» **TASK REQUIREMENTS**: Nothing other than the lines from the one containing "- @2022 [Hello!" through the last line of the data below should be output, each reproduced exactly.

» **RECORDS FOR THE TASK**:

....................

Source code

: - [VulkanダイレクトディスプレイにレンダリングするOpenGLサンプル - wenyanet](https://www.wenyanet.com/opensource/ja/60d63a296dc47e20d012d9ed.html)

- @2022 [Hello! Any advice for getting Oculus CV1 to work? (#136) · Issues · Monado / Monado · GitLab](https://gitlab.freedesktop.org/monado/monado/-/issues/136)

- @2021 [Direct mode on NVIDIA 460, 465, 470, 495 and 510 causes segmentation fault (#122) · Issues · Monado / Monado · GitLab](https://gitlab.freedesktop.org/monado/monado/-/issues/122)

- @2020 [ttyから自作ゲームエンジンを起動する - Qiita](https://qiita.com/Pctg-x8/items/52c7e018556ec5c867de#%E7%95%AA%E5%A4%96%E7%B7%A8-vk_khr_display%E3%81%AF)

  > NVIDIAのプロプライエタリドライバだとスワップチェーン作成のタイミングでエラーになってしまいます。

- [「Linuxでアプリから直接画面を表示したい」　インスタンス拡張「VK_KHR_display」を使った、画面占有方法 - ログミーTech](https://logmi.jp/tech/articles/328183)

....................

» **TASK OUTPUT**:
- @2022 [Hello! Any advice for getting Oculus CV1 to work? (#136) · Issues · Monado / Monado · GitLab](https://gitlab.freedesktop.org/monado/monado/-/issues/136)

- @2021 [Direct mode on NVIDIA 460, 465, 470, 495 and 510 causes segmentation fault (#122) · Issues · Monado / Monado · GitLab](https://gitlab.freedesktop.org/monado/monado/-/issues/122)

- @2020 [ttyから自作ゲームエンジンを起動する - Qiita](https://qiita.com/Pctg-x8/items/52c7e018556ec5c867de#%E7%95%AA%E5%A4%96%E7%B7%A8-vk_khr_display%E3%81%AF)

  > NVIDIAのプロプライエタリドライバだとスワップチェーン作成のタイミングでエラーになってしまいます。

- [「Linuxでアプリから直接画面を表示したい」　インスタンス拡張「VK_KHR_display」を使った、画面占有方法 - ログミーTech](https://logmi.jp/tech/articles/328183)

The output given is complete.